Ms. Calfa appealed her conviction to the Arios Pagos (Supreme Court of Cassation). This Court, in turn, referred a question of EU law to the European Court of Justice (ECJ). The Greek court was concerned with the compatibility of its law with the provisions of the EC Treaty relating to freedom to provide services.

In its response, the ECJ first notes that the principle of freedom to furnish services includes the unrestricted right of an EU tourist to visit other Member States to benefit from its services. Although the Court seldom interferes with matters of local criminal jurisdiction, domestic criminal statutes must not restrict the basic freedoms assured by Community law.
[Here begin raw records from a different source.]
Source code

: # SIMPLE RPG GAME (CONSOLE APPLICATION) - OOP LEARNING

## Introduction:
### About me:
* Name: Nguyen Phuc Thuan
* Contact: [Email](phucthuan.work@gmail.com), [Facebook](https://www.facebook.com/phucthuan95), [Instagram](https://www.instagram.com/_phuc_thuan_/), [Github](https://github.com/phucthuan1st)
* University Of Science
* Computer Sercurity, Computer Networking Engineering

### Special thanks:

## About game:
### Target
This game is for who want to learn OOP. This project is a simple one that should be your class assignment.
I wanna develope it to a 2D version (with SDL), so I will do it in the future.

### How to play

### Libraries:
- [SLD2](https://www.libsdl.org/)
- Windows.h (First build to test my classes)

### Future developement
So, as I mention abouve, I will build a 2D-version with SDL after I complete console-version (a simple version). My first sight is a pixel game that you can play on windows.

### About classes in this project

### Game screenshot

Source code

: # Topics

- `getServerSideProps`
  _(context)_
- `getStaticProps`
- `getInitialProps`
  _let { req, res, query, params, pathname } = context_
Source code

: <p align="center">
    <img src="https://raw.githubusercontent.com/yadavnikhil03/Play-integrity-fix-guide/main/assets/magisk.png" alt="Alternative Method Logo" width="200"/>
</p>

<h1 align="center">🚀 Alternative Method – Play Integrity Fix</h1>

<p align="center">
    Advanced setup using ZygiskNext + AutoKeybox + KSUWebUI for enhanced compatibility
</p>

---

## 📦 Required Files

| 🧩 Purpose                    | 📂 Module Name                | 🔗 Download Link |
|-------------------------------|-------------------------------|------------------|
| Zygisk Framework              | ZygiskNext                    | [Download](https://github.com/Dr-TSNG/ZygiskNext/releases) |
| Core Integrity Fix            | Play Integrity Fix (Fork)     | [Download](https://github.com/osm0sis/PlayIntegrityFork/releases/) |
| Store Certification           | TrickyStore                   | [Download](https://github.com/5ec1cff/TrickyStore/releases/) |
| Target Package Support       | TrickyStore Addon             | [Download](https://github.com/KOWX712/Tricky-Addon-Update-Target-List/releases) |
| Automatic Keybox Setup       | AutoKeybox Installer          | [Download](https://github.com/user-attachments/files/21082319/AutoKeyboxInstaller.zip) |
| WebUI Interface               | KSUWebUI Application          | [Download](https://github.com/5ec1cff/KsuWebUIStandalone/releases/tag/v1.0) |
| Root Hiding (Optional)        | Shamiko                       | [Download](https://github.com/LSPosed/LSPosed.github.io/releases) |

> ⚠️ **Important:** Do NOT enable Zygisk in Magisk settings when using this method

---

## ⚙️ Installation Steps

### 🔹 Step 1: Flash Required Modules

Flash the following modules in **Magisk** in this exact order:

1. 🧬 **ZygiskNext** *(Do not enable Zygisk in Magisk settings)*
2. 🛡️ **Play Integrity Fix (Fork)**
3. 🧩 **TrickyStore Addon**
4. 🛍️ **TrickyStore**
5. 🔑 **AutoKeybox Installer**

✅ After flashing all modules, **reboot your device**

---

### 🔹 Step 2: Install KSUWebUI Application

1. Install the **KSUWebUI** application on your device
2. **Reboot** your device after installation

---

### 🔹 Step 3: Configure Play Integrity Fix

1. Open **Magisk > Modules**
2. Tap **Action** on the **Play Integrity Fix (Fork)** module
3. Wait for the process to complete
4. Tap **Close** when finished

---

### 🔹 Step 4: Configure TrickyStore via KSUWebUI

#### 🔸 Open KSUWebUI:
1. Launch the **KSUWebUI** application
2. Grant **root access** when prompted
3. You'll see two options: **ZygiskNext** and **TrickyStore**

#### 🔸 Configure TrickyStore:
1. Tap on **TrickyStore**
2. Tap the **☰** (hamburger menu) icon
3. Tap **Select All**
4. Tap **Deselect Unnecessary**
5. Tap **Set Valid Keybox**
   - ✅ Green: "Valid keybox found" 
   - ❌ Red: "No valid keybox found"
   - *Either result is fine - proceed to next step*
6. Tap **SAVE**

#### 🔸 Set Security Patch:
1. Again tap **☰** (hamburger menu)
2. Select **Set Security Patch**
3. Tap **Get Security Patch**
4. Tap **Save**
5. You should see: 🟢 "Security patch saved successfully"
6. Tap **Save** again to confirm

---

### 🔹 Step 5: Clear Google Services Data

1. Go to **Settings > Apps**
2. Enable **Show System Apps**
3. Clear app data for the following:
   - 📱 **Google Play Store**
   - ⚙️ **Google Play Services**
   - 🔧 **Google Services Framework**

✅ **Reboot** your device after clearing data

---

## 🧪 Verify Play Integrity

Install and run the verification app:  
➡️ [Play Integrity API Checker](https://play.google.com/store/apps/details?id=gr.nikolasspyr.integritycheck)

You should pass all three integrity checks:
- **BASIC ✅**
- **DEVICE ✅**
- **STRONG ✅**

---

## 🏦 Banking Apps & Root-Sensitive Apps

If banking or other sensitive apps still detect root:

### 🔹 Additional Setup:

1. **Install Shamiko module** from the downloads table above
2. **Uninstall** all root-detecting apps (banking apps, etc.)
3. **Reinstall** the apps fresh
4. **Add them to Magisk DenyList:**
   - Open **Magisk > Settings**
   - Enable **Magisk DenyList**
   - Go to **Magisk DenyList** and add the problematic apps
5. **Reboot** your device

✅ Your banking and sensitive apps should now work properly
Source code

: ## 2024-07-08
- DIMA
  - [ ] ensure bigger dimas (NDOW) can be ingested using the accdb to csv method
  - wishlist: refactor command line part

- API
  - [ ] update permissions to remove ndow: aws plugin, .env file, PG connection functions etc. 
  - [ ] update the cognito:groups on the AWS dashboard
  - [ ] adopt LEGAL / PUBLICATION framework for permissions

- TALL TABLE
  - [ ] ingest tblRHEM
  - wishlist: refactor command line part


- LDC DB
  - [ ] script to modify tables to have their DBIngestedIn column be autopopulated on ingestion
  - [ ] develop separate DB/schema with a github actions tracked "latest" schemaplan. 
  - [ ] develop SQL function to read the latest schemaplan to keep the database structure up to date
Expelling all foreign nationals for drug convictions sets up a barrier to the exercise of these freedoms by EU citizens.

On the other hand, the Court notes, Member States may deem that the use of drugs amounts to such a danger to its society as to warrant special measures against foreign nationals. To qualify under a public policy exception, however, there must be "a genuine and sufficiently serious threat to the requirements of public policy affecting one of the fundamental interests of society."

Being a derogation from a fundamental Treaty principle, the ECJ must interpret the public policy exception  narrowly. EC law deals with special measures relating to the movement and residence of foreign citizens and explicitly limits the right of Member States to exile them on public policy grounds. For example, such a measure must rest exclusively on a showing that the personal conduct of the individual constitutes a genuine threat to the demands of public policy. The mere fact of a criminal conviction is not enough.

The Greek drug law, however, imposes expulsion automatically upon a drug conviction. It takes no account of the personal conduct of the particular individual or of the existence of a threat to Greek public policy.

The ECJ therefore concludes that the Greek sentencing law puts up such a barrier to the freedom to provide services, to the freedom of movement of workers and to the freedom of establishment under EU law as to fail any justification based on public policy.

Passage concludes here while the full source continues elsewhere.